Soane first visited the site in April 1822, and he returned for a total of ten visits between 1822 and 1828. Unusually for Soane, a firm of builders, John and John Jr Carline of Shrewsbury, was hired as the contractor for the building works. Reliance on a contractor was atypical for Soane, who usually oversaw the construction of his own buildings using sub-contractors (masons, carpenters, joiners, painter and glazier, plasterers, etc), but it was probably motivated by Soane's old age (nearing 70 in 1822) and the site's distance from London (more than a day's travel). Soane used a clerk of works to oversee the building, employing Thomas Ward from 1822 to 1825, John Hunt for a month in 1825 and Stephen Bumstead from 1825 to 1829. Richard Hall, Soane's clerk of works at Chelsea Hospital, was also relied upon. Hall was sent to Pell Wall eleven times, and Soane seemed to have relied on him, calling Hall to the house when the need for urgent remedial work was discovered in September 1828. Work on site began in August 1822 when John Carline marked out the building and laid the footings at each angle on 2 August (Prov.Corr.VII.B.1.8). The shell of the house was finished by mid-November.

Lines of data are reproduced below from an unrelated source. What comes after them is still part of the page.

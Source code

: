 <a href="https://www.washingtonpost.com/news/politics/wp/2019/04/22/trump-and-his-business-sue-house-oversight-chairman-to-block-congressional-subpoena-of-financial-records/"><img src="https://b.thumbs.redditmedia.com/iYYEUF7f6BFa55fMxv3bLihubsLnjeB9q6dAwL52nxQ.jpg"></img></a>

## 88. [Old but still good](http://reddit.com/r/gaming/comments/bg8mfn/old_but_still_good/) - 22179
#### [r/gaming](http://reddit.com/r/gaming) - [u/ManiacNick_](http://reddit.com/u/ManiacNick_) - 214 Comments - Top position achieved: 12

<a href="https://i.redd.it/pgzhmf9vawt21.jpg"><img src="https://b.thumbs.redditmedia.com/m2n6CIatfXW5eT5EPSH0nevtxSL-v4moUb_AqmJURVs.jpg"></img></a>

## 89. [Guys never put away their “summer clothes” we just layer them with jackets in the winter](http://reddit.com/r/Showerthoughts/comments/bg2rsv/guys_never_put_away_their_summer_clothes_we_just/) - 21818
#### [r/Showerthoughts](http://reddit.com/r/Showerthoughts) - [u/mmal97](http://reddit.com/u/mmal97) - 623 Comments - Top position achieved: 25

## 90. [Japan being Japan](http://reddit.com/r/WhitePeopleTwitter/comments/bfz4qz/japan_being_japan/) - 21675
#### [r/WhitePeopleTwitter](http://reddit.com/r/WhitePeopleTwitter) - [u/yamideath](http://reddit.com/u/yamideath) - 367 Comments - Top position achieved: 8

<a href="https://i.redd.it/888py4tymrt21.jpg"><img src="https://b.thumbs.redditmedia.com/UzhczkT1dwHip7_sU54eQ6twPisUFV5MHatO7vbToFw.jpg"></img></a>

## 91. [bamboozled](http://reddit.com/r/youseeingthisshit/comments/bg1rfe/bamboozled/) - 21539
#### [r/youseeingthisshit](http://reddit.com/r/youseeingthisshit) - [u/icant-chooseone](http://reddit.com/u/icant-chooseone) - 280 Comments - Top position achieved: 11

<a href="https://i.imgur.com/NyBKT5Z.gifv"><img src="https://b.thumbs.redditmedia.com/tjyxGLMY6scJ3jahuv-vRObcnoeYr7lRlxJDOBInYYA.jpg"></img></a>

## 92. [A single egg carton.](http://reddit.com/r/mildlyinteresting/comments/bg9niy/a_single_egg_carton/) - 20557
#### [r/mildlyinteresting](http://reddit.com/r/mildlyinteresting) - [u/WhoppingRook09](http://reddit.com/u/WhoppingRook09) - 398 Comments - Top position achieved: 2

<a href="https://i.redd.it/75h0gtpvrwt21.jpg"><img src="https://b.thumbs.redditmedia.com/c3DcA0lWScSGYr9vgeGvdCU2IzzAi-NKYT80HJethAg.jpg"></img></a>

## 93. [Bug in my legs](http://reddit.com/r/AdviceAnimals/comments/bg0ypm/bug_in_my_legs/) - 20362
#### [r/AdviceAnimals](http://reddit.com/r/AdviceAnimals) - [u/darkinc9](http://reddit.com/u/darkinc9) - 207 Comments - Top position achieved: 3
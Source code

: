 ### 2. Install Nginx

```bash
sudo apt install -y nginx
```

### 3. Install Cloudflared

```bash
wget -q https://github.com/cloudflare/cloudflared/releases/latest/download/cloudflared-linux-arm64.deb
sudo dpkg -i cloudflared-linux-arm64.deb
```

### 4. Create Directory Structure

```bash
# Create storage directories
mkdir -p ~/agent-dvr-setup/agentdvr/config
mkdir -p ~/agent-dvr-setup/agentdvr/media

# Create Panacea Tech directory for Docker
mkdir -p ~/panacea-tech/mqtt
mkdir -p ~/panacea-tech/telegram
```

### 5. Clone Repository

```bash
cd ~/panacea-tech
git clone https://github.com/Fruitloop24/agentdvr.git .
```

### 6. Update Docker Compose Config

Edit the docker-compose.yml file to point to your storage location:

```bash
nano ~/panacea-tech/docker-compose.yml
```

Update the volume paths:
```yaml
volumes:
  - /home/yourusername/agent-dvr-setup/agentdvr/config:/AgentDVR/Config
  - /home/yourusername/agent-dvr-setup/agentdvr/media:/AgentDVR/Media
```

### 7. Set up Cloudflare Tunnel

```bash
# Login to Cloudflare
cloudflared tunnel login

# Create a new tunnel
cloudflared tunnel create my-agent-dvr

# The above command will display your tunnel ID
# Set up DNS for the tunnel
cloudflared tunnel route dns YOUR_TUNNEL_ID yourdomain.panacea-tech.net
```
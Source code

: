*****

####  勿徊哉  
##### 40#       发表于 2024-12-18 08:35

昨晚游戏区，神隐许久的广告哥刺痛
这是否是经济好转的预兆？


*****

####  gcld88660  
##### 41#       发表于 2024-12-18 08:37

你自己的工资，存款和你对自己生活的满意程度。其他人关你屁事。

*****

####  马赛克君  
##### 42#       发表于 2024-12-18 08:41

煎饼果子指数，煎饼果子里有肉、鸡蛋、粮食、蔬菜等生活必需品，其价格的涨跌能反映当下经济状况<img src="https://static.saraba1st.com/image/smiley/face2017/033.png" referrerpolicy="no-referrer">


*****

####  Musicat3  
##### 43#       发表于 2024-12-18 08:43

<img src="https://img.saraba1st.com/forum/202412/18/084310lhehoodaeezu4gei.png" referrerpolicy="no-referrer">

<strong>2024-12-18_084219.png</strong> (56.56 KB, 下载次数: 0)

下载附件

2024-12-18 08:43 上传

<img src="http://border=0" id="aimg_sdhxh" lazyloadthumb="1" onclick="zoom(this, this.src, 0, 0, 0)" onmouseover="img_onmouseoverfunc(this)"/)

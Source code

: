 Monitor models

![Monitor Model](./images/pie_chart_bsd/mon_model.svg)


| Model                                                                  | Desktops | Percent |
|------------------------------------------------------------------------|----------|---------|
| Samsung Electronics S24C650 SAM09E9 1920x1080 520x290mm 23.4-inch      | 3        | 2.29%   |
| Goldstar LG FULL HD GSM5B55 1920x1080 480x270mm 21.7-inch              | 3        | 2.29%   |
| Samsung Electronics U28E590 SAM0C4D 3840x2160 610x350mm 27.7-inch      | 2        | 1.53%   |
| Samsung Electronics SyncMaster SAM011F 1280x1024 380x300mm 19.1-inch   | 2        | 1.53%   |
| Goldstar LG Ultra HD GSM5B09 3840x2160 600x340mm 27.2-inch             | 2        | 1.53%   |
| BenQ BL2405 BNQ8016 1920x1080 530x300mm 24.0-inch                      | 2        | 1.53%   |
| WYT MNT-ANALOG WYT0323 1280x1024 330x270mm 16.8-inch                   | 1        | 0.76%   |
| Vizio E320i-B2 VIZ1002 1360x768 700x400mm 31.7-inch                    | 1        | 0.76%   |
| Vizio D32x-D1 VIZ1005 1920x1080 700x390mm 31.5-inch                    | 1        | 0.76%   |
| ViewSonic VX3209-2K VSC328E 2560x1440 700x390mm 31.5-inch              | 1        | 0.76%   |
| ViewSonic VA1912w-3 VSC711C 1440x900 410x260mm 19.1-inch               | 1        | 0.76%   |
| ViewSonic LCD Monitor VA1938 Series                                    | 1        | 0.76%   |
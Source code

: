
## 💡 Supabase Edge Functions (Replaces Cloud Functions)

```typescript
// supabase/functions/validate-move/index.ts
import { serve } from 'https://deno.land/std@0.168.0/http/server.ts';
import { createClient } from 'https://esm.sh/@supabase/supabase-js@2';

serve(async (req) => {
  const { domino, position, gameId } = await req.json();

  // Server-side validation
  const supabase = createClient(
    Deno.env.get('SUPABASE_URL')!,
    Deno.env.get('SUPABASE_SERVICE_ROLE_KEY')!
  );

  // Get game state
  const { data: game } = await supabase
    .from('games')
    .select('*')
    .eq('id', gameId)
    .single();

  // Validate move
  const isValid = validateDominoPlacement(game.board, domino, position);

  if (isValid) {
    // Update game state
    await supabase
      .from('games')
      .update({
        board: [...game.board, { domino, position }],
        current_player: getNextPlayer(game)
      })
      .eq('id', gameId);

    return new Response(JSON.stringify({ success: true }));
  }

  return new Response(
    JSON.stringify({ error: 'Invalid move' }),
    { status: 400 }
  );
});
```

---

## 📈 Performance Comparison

Soane published his plans for Pell Wall House under the heading 'Designs for Villas' (Designs for public and private buildings, 1828, p. 43). Pell Wall may be considered as a villa, having a rather compact plan in a suburban location and serving as the occasional retreat from the city that is 'intrinsically secondary to the great country seat' (Summerson, p.107). As David Watkin points out in his essay 'Soane's concept of the villa', Soane built numerous villas for 'minor gentry', and they included a similar bombé front. In Lecture VII of his Royal Academy lecture series, Soane stated that the projecting form 'increases the variety of the outline, adds to the richness of the perspective, and at the same time occasions the light to be more equally diffused into every part of the room' (Watkin, p.590). Pell Wall has a three-part entrance front and a strong axial plan, also typical aspects of the Soane villa. The principal staircase, a stone cantilevered geometric stair, is in the centre of the house and beneath a large lantern. The building is constructed of load-bearing masonry walls composed of local sandstone bonded to the internal brickwork (J. Wibberly and B. Clayton, p.200).

Among the estate's appurtenances, the stone lodge is a remarkable building. Serving as an ornamental entrance lodge at the northern corner of the property, the lodge is a unique blend of gothic and classical styles. Having decorative parapets at three corners, it is neatly arranged on a compact and innovative five-part plan. The small building served as both an ornamental feature and a house for a worker on the estate.

The occupants of Pell Wall included not only Purney Sillitoe and his wife, Eliza, but two other ladies: Frances Davies was Eliza Sillitoe's younger sister and Elizabeth Hibblethwaite Eliza's old school friend (apparently born in the Caribbean). Both ladies lived with Purney and Eliza in London and Pell Wall until their deaths (D. Jenkins, p.14).

Today, ownership of the buildings and land has become fragmented. After extensive fire damage, the house was acquired by the Pell Wall Preservation Trust. With a grant from English Heritage, the house's shell was restored, and the nineteenth-century alterations were removed.

A full size model for the ceiling of the principal drawing room was made of plaster and is in the Soane Museum (M1363).

Literature:
J. Soane, Designs for public and private buildings, 1828, p. 43; J. Summerson, The Unromantic castle and other essays, 1990, pp. 106-120; P.du Prey, Sir John Soane, 1985, in series of 'Catalogues of architectural drawings in the Victoria and Albert Museum', catalogue 91-99, pp.51-52; J. Wibberley and B. Clayton, 'Pell Wall' in M.Richardson and M.Stevens (eds), John Soane architect: master of space and light, 1999, pp. 200-207; P. Dean, Sir John Soane and the country estate, 1999, pp. 194-196; D. Watkin, Sir John Soane: the Royal Academy lectures, Cambridge, 2000, p.590; D. Jenkins, The History of Pell Wall: its estate and its owners, Pell Wall Preservation Trust, 2003.